◆ Task details:
Among the lines of data below, reproduce only those from the one with "4. **Zero Disruption**" through the one with "- [x] AI prompts updated", exactly as they stand, both ends included.

◆ Data shown:
----------------------------------------
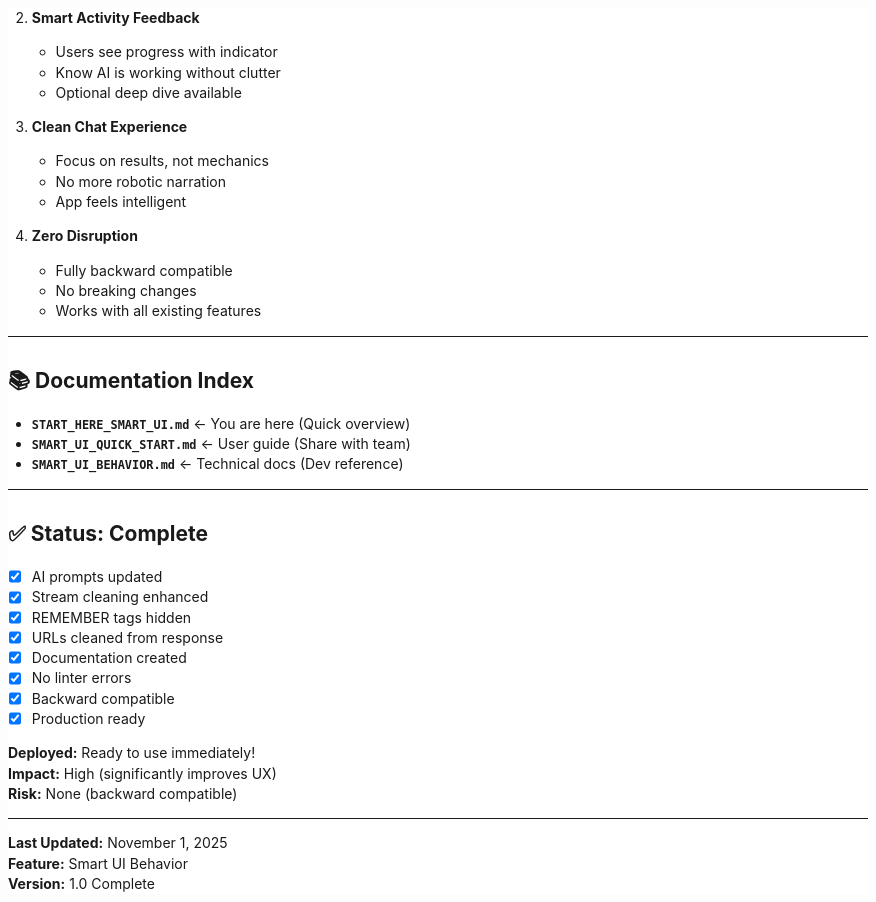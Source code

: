 2. **Smart Activity Feedback**
   - Users see progress with indicator
   - Know AI is working without clutter
   - Optional deep dive available

3. **Clean Chat Experience**
   - Focus on results, not mechanics
   - No more robotic narration
   - App feels intelligent

4. **Zero Disruption**
   - Fully backward compatible
   - No breaking changes
   - Works with all existing features

---

## 📚 Documentation Index

- **`START_HERE_SMART_UI.md`** ← You are here (Quick overview)
- **`SMART_UI_QUICK_START.md`** ← User guide (Share with team)
- **`SMART_UI_BEHAVIOR.md`** ← Technical docs (Dev reference)

---

## ✅ Status: Complete

- [x] AI prompts updated
- [x] Stream cleaning enhanced
- [x] REMEMBER tags hidden
- [x] URLs cleaned from response
- [x] Documentation created
- [x] No linter errors
- [x] Backward compatible
- [x] Production ready

**Deployed:** Ready to use immediately!  
**Impact:** High (significantly improves UX)  
**Risk:** None (backward compatible)

---

**Last Updated:** November 1, 2025  
**Feature:** Smart UI Behavior  
**Version:** 1.0 Complete

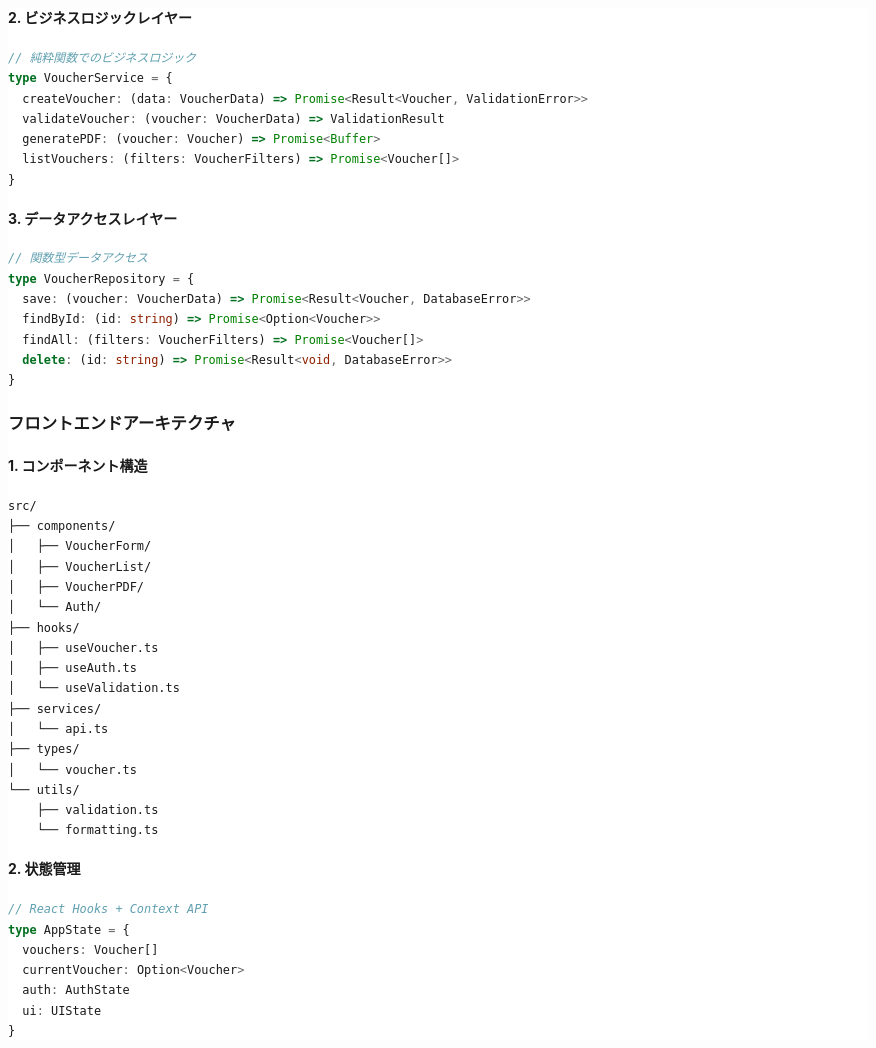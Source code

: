 #### 2. ビジネスロジックレイヤー
```typescript
// 純粋関数でのビジネスロジック
type VoucherService = {
  createVoucher: (data: VoucherData) => Promise<Result<Voucher, ValidationError>>
  validateVoucher: (voucher: VoucherData) => ValidationResult
  generatePDF: (voucher: Voucher) => Promise<Buffer>
  listVouchers: (filters: VoucherFilters) => Promise<Voucher[]>
}
```

#### 3. データアクセスレイヤー
```typescript
// 関数型データアクセス
type VoucherRepository = {
  save: (voucher: VoucherData) => Promise<Result<Voucher, DatabaseError>>
  findById: (id: string) => Promise<Option<Voucher>>
  findAll: (filters: VoucherFilters) => Promise<Voucher[]>
  delete: (id: string) => Promise<Result<void, DatabaseError>>
}
```

### フロントエンドアーキテクチャ

#### 1. コンポーネント構造
```
src/
├── components/
│   ├── VoucherForm/
│   ├── VoucherList/
│   ├── VoucherPDF/
│   └── Auth/
├── hooks/
│   ├── useVoucher.ts
│   ├── useAuth.ts
│   └── useValidation.ts
├── services/
│   └── api.ts
├── types/
│   └── voucher.ts
└── utils/
    ├── validation.ts
    └── formatting.ts
```

#### 2. 状態管理
```typescript
// React Hooks + Context API
type AppState = {
  vouchers: Voucher[]
  currentVoucher: Option<Voucher>
  auth: AuthState
  ui: UIState
}
```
----------------------------------------
◆ Solution to this problem:
4. **Zero Disruption**
   - Fully backward compatible
   - No breaking changes
   - Works with all existing features

---

## 📚 Documentation Index

- **`START_HERE_SMART_UI.md`** ← You are here (Quick overview)
- **`SMART_UI_QUICK_START.md`** ← User guide (Share with team)
- **`SMART_UI_BEHAVIOR.md`** ← Technical docs (Dev reference)

---

## ✅ Status: Complete

- [x] AI prompts updated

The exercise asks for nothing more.